┌─ The data

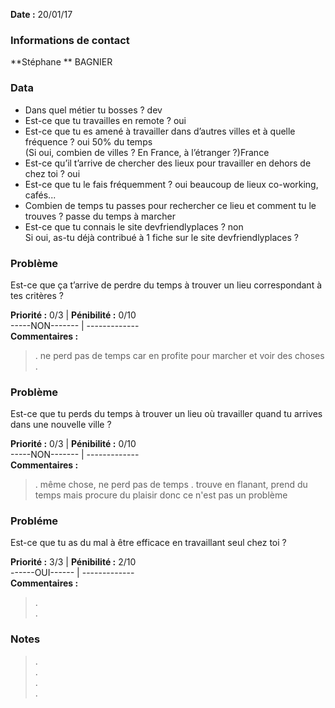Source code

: **Date :** 20/01/17

### Informations de contact
**Stéphane ** BAGNIER


### Data

* Dans quel métier tu bosses ? dev
* Est-ce que tu travailles en remote ? oui
* Est-ce que tu es amené à travailler dans d’autres villes et à quelle fréquence ? oui 50% du temps  
(Si oui, combien de villes ? En France, à l’étranger ?)France
* Est-ce qu’il t’arrive de chercher des lieux pour travailler en dehors de chez toi ? oui
* Est-ce que tu le fais fréquemment ? oui beaucoup de lieux co-working, cafés...
* Combien de temps tu passes pour rechercher ce lieu et comment tu le trouves ? passe du temps à marcher
* Est-ce que tu connais le site devfriendlyplaces ? non  
Si oui, as-tu déjà contribué à 1 fiche sur le site devfriendlyplaces ?

### Problème

Est-ce que ça t’arrive de perdre du temps à trouver un lieu correspondant à tes critères ? 

**Priorité :** 0/3 | **Pénibilité :** 0/10   
-----NON------- | -------------  
**Commentaires :**
> .  ne perd pas de temps car en profite pour marcher et voir des choses
> .  

### Problème

Est-ce que tu perds du temps à trouver un lieu où travailler quand tu arrives dans une nouvelle ville ? 

**Priorité :** 0/3 | **Pénibilité :** 0/10   
-----NON------- | -------------  
**Commentaires :**  
> .  même chose, ne perd pas de temps
> .  trouve en flanant, prend du temps mais procure du plaisir donc ce n'est pas un problème

### Probléme

Est-ce que tu as du mal à être efficace en travaillant seul chez toi ? 

**Priorité :** 3/3 | **Pénibilité :** 2/10   
------OUI------ | -------------  
**Commentaires :**
> .  
> .  


### Notes

> .  
> .  
> .  
> .  

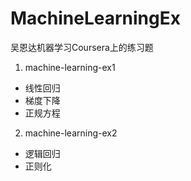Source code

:# MachineLearningEx
吴恩达机器学习Coursera上的练习题
1. machine-learning-ex1
- 线性回归
- 梯度下降
- 正规方程
2. machine-learning-ex2
- 逻辑回归
- 正则化

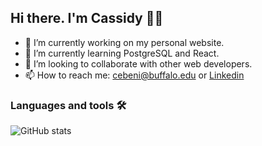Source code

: ## Hi there. I'm Cassidy 👋🏽

- 🔭 I’m currently working on my personal website.
- 🌱 I’m currently learning PostgreSQL and React.
- 👯 I’m looking to collaborate with other web developers.
- 📫 How to reach me: <cebeni@buffalo.edu> or [Linkedin](https://www.linkedin.com/in/cassidy-beni-9b2287118/)

### Languages and tools 🛠

![GitHub stats](https://github-readme-stats.vercel.app/api?username=cassidybeni&show_icons=true&theme=tokyonight)
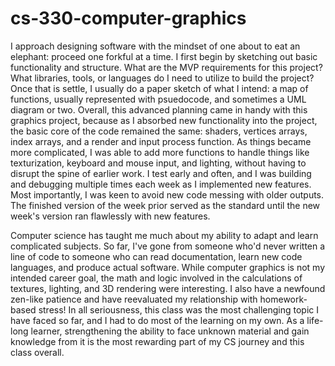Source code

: # cs-330-computer-graphics

I approach designing software with the mindset of one about to eat an elephant:  proceed one forkful at a time.  I first begin by sketching out basic functionality 
and structure.  What are the MVP requirements for this project?  What libraries, tools, or languages do I need to utilize to build the project?  Once that is settle, I usually do a paper sketch of what I intend:  a map of functions, usually represented with psuedocode, and sometimes a UML diagram or two.  Overall, this advanced planning came in handy with this graphics project, because as I absorbed new functionality into the project, the basic core of the code remained the same:  shaders, vertices arrays, index arrays, and a render and input process function.  As things became more complicated, I was able to add more functions to handle things like texturization, keyboard and mouse input, and lighting, without having to disrupt the spine of earlier work.  I test early and often, and I was building and debugging multiple times each week as I implemented new features.
Most importantly, I was keen to avoid new code messing with older outputs.  The finished version of the week prior served as the standard until the new week's version ran flawlessly with new features.

Computer science has taught me much about my ability to adapt and learn complicated subjects.  So far, I've gone from someone who'd never written a line of code to someone who can read documentation, learn new code languages, and produce actual software.  While computer graphics is not my intended career goal, the math and logic involved in the calculations of textures, lighting, and 3D rendering were interesting.  I also have a newfound zen-like patience and have reevaluated my relationship with homework-based stress!  In all seriousness, this class was the most challenging topic I have faced so far, and I had to do most of the learning on my own.  As a life-long learner, strengthening the ability to face unknown material and gain knowledge from it is the most rewarding part of my CS journey and this class overall.

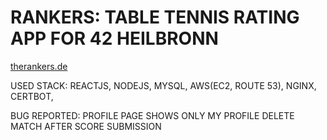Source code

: # RANKERS: TABLE TENNIS RATING APP FOR 42 HEILBRONN

[therankers.de](https://therankers.de)

USED STACK: REACTJS, NODEJS, MYSQL, AWS(EC2, ROUTE 53), NGINX, CERTBOT,

BUG REPORTED: 
PROFILE PAGE SHOWS ONLY MY PROFILE
DELETE MATCH AFTER SCORE SUBMISSION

└─

Assignment:
The reply should hold exactly the lines above, starting at the line with "### Probléme" and ending at the line with "I approach designing", and no pictures.

Response:
### Probléme

Est-ce que tu as du mal à être efficace en travaillant seul chez toi ? 

**Priorité :** 3/3 | **Pénibilité :** 2/10   
------OUI------ | -------------  
**Commentaires :**
> .  
> .  


### Notes

> .  
> .  
> .  
> .  

Source code

:# MachineLearningEx
吴恩达机器学习Coursera上的练习题
1. machine-learning-ex1
- 线性回归
- 梯度下降
- 正规方程
2. machine-learning-ex2
- 逻辑回归
- 正则化

Source code

: ## Hi there. I'm Cassidy 👋🏽

- 🔭 I’m currently working on my personal website.
- 🌱 I’m currently learning PostgreSQL and React.
- 👯 I’m looking to collaborate with other web developers.
- 📫 How to reach me: <cebeni@buffalo.edu> or [Linkedin](https://www.linkedin.com/in/cassidy-beni-9b2287118/)

### Languages and tools 🛠

![GitHub stats](https://github-readme-stats.vercel.app/api?username=cassidybeni&show_icons=true&theme=tokyonight)
Source code

: # cs-330-computer-graphics

I approach designing software with the mindset of one about to eat an elephant:  proceed one forkful at a time.  I first begin by sketching out basic functionality 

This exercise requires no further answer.